Lotte spun around immediately and grabbed a passing adventurer through the open door. “Send for a healer,” she said. “And have the boy moved up to my bedroom for now.”
“I’ll bring him up myself,” Frond said.
The adventurer paused, looking from Frond to Lotte and back again.
“Well, get going!” Frond barked at him, waving him on and storming out after him.
Brock wasn’t sorry to see her go.
Lotte put a hand on his arm. Her touch was light, but there was dried blood under her fingernails. Her torn shirtsleeve, which she’d used as a tourniquet, was a disquieting reminder of where that blood had come from. “You did well out there, Brock. I’m sorry things got so out of control. Now let Hank patch you up.” She inclined her head toward the young physician. “I’ll see your friend is taken care of.”
Brock realized he’d been puffing out his chest. He exhaled, letting some of the tension out of his shoulders. “Thanks,” he said.
“You’re welcome,” Lotte said, and the simple nicety was almost enough to reduce Brock to tears. She pulled a small object from her pocket, tarnished gold and pearl, and considered it in silence for a moment.
“Is that…You have a timepiece?” Brock asked.
“I do,” she said, tucking it away again. “A memento from a different life.

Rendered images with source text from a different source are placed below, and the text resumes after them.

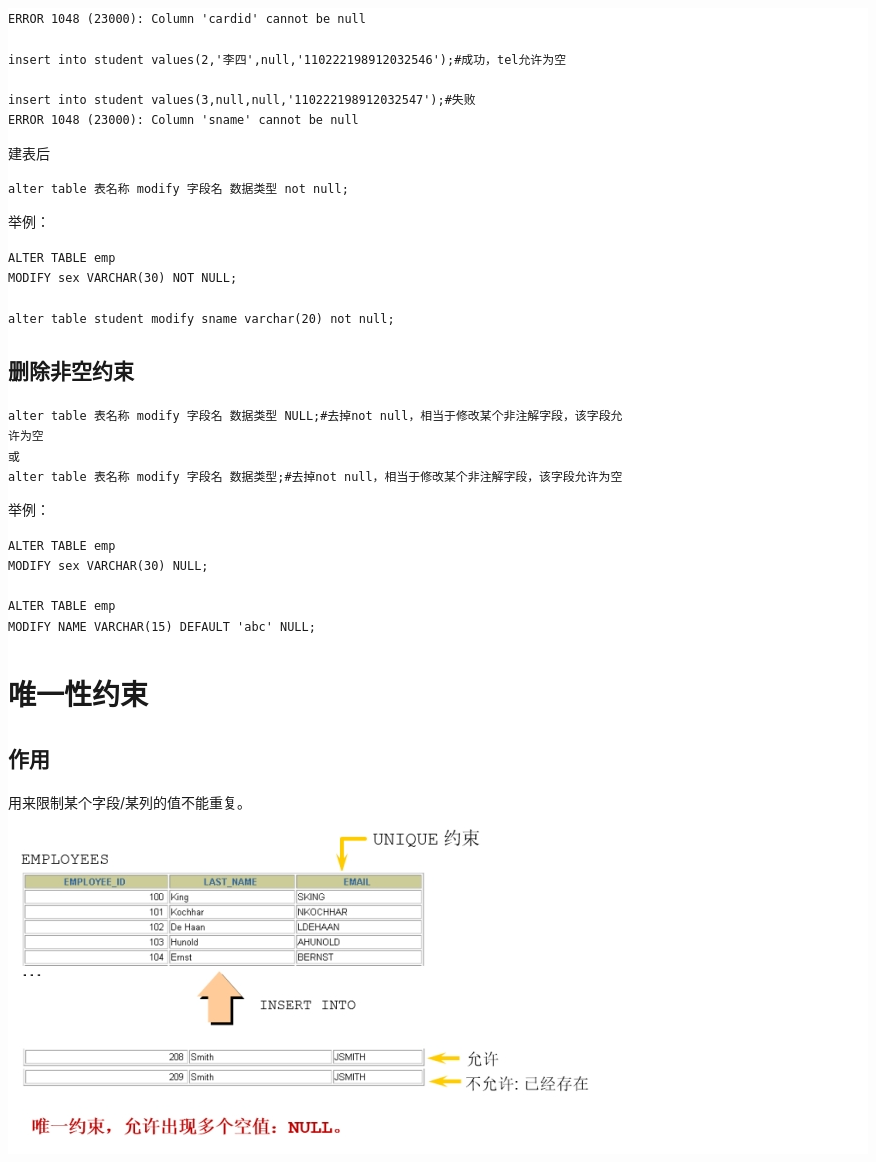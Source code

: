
 ```
ERROR 1048 (23000): Column 'cardid' cannot be null

insert into student values(2,'李四',null,'110222198912032546');#成功，tel允许为空

insert into student values(3,null,null,'110222198912032547');#失败
ERROR 1048 (23000): Column 'sname' cannot be null
```

建表后

```
alter table 表名称 modify 字段名 数据类型 not null;
```

举例：

```
ALTER TABLE emp
MODIFY sex VARCHAR(30) NOT NULL;

alter table student modify sname varchar(20) not null;
```

## 删除非空约束

```
alter table 表名称 modify 字段名 数据类型 NULL;#去掉not null，相当于修改某个非注解字段，该字段允
许为空
或
alter table 表名称 modify 字段名 数据类型;#去掉not null，相当于修改某个非注解字段，该字段允许为空
```

举例：

```
ALTER TABLE emp
MODIFY sex VARCHAR(30) NULL;

ALTER TABLE emp
MODIFY NAME VARCHAR(15) DEFAULT 'abc' NULL;
```

# 唯一性约束

## 作用

用来限制某个字段/某列的值不能重复。

![1705656021983](images/1705656021983.png)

You’re from intown, aren’t you?”
Brock nodded. “My parents are both with the Merchants Guild.”
“Well, I know firsthand what an adjustment this is, but you’ll get used to things here. Just try not to rile Frond up too much. Leave that to me, yeah?”
She winked, stepped briskly from the room, and began shouting orders as soon as she’d turned the corner.
Once his hands were bandaged, Brock stepped out into the long hallway that led, in one direction, beyond the wall, and he shivered. The metal door at the end of the tunnel felt like scant protection against the Dangers he’d now seen with his own eyes…and the hundreds he could scarcely imagine. He turned and walked the other way, following the path as it sloped downward. Lotte had already vanished, and the men and women who ran up and down the hallway didn’t spare him a glance.
Might as well take a look around, he figured. It could be some time before he had another opportunity like this.
He passed several doors, turning their knobs as he went, finding them locked.
Until he found one that wasn’t, and the door swung open to reveal a ghastly sight.
Hexam—the “archivist,” Frond had called him—stood with his back to the door. The sleeves of his robe were pulled back, and his arms were covered in green-black goo to the elbows. In one hand he held a small knife, dangerously sharp and wet with that same goo. His other hand held flesh—a black organ of some sort—which he was attempting to pull free from the dead body splayed open on the slab before him.
It was the body of the naga, its forked tongue hanging limply from its slack fanged jaw. Its false face was split down the middle and hanging open so that half of its features faced the far wall and the other half of its humanlike mask stared blankly ahead at Brock.
He recoiled in horror, unsure whether the fact that the creature was dead made it any less frightening than it had been before.
“In or out!” cried the archivist. “You’ll let the cold escape.”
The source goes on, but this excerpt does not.